Consequently, there are not few cases where intended therapeutic
effects may not be attained. Accordingly, it can be said that an
oral pharmaceutical preparation having superior abilities of
delivering a drug to colon is still desired.
SUMMARY OF THE INVENTION
[0011] The present inventors have now found a novel oral
pharmaceutical preparation having an excellent capability of
delivering a drug to colon. The present invention is based on this
finding. Accordingly, an object of the present invention is to
provide a novel oral pharmaceutical preparation having an excellent
capability of delivering a drug to colon.
[0012] The oral pharmaceutical preparation for delivering the drug
to colon according to the present invention comprises:
[0013] a core comprising at least a pharmaceutically acceptable
vehicle;
[0014] an inner layer covering the core and comprising the
drug;
[0015] an intermediate layer covering the inner layer and
comprising a cationic polymer soluble or swellable at a pH of not
more than 6.6; and [0016] an outer layer covering the intermediate
layer and comprising anionic polymer soluble at a pH of not less
than 7.0.
[0017] The oral pharmaceutical preparation according to the present
invention can respond to slight pH changes in the gastrointestinal
tract to precisely release the drug in the large intestine.

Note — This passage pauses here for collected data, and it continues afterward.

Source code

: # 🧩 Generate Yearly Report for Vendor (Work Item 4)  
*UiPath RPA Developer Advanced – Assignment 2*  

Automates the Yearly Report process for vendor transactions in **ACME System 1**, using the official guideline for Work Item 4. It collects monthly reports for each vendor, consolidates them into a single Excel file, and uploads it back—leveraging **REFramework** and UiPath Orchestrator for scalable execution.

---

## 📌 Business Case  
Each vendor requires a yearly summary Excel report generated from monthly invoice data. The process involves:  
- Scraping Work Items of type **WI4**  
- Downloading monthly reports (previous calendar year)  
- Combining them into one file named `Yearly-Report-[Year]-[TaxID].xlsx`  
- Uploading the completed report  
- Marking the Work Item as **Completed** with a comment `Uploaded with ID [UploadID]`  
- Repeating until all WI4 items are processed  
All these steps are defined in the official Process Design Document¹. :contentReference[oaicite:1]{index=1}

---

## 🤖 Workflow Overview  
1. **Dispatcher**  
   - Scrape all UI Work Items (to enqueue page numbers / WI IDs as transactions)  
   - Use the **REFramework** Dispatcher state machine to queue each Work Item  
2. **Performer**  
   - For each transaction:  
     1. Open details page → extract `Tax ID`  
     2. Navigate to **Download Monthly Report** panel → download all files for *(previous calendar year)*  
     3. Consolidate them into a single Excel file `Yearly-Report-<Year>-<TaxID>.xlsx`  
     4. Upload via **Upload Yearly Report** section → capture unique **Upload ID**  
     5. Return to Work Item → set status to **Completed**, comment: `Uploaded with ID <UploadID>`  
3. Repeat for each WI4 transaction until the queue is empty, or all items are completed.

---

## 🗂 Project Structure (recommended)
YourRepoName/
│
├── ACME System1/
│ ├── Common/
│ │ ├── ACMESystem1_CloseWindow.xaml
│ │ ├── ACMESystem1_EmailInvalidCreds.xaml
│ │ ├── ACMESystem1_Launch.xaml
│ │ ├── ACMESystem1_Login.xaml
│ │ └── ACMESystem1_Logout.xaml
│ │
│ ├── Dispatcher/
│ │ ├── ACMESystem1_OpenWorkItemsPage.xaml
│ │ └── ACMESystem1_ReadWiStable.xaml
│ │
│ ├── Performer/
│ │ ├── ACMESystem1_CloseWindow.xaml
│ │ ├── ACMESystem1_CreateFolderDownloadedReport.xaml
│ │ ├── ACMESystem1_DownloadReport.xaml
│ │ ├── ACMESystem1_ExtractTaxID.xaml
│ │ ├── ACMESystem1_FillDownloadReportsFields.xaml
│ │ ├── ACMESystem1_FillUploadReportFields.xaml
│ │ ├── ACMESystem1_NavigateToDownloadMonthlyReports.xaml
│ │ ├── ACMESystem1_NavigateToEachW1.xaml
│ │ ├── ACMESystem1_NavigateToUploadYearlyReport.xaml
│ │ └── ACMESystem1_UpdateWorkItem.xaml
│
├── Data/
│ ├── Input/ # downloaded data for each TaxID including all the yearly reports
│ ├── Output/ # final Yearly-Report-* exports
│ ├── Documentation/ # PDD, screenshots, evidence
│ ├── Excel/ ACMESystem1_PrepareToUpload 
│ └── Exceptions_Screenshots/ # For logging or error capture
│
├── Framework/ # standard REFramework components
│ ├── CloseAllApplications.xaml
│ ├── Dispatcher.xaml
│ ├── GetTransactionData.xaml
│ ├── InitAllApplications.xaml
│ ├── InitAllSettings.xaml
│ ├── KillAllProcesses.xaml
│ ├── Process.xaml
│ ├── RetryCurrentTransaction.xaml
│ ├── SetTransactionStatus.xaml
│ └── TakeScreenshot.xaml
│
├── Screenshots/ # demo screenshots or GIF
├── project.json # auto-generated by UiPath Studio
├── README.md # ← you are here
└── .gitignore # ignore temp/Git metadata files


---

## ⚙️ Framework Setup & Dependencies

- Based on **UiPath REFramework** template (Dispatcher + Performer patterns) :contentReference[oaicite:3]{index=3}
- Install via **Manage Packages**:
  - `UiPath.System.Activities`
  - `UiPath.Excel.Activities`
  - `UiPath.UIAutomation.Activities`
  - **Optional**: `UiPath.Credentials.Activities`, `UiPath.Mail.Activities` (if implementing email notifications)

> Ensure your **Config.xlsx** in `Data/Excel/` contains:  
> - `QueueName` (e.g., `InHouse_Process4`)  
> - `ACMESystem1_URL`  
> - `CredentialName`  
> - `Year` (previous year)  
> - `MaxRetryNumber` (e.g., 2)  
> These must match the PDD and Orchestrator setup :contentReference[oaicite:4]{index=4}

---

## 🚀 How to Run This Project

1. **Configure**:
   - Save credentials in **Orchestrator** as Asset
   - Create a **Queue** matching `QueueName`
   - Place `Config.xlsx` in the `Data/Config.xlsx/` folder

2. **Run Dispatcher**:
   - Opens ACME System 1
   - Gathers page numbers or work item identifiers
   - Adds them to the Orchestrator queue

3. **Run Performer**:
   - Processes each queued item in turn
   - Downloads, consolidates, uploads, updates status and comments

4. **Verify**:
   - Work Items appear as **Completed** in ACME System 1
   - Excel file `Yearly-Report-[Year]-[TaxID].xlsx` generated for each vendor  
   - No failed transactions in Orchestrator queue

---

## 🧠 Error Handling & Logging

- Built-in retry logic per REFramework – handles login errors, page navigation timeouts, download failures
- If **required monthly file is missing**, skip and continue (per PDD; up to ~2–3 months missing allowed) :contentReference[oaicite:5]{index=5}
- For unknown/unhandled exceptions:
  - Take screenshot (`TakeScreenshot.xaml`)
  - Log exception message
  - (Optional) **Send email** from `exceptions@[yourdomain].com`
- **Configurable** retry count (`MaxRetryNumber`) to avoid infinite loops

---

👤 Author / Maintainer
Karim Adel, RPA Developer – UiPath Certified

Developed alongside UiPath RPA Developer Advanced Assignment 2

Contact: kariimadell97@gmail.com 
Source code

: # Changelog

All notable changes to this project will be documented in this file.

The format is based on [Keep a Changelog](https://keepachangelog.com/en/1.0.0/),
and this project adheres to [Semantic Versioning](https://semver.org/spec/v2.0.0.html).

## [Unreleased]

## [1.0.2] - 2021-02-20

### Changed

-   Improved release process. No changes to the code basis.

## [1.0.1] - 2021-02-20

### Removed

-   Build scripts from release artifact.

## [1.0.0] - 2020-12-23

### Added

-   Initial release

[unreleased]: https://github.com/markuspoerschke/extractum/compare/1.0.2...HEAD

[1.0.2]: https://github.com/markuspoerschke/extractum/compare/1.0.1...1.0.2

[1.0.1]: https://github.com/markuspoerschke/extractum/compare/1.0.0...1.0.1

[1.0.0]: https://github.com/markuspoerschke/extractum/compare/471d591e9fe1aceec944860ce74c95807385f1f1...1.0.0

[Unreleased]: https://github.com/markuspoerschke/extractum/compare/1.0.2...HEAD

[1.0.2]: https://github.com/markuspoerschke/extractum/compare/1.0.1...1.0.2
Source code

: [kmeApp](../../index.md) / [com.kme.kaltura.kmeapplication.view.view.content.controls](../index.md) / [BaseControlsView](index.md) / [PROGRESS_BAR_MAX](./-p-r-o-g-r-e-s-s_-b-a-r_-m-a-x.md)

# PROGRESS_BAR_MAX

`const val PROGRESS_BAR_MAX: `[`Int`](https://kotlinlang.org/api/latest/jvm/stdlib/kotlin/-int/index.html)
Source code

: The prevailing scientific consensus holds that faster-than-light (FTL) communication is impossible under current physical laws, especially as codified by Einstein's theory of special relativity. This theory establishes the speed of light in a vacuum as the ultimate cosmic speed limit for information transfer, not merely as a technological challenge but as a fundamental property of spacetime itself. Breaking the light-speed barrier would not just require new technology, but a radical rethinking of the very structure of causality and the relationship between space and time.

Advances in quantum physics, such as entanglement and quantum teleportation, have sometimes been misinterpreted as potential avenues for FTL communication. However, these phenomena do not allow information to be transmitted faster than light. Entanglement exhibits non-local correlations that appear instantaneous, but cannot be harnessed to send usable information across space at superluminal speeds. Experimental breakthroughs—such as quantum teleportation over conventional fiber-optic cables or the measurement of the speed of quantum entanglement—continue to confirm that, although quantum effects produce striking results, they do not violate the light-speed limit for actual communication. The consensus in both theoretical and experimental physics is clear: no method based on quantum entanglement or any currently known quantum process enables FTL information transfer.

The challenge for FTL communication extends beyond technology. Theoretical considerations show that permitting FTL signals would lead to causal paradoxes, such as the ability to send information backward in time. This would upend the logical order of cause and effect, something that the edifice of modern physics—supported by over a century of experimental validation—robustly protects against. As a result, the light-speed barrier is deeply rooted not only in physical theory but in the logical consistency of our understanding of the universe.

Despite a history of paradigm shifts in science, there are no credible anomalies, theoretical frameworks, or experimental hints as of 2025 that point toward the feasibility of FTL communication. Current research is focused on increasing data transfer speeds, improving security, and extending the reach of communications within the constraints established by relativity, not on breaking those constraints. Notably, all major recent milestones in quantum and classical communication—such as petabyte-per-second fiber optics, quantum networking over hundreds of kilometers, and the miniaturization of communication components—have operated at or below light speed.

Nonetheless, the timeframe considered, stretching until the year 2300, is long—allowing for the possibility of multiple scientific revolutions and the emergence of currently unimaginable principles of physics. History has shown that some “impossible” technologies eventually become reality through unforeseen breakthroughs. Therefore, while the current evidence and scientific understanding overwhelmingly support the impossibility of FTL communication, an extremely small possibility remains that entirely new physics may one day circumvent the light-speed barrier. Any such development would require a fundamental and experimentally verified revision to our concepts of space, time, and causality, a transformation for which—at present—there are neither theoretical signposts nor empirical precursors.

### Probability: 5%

Accordingly, the oral pharmaceutical preparation according to the
present invention can be advantageously used in that variation of a
drug concentration in a targeted site in colon is suppressed and a
sufficient therapeutic effect is attained.
BRIEF DESCRIPTION OF THE DRAWINGS
[0018] FIG. 1 is a cross-sectional view showing a mode of the oral
pharmaceutical preparation according to the present invention.
[0019] FIG. 2 is a graph showing the results of the dissolution
test using the oral pharmaceutical preparation according to the
present invention.
[0020] FIG. 3 is a graph showing the results of the dissolution
test using Entocort and Budenofalk.
[0021] FIG. 4A is a graph showing the results of the dissolution
test using the oral pharmaceutical preparation according to the
present invention (Sample 1: oral pharmaceutical preparation with
the coating amount of the intermediate layer of 53.6% by weight and
the coating amount of the outer layer of 32.3% by weight) one month
after the start of the stability test.
[0022] FIG. 4B is a graph showing the results of the dissolution
test using the oral pharmaceutical preparation according to the
present invention (Sample 2: oral pharmaceutical preparation with
the coating amount of the intermediate layer of 53.6% by weight and
the coating amount of the outer layer of 48.5% by weight) one month
after the start of the stability test.
[0023] FIG. 5A is a graph showing the results of the dissolution
test using the oral pharmaceutical preparation according to the
present invention (Sample 1: oral pharmaceutical preparation with
the coating amount of the intermediate layer of 53.6% by weight and
the coating amount of the outer layer of 32.3% by weight) two
months after the start of the stability test.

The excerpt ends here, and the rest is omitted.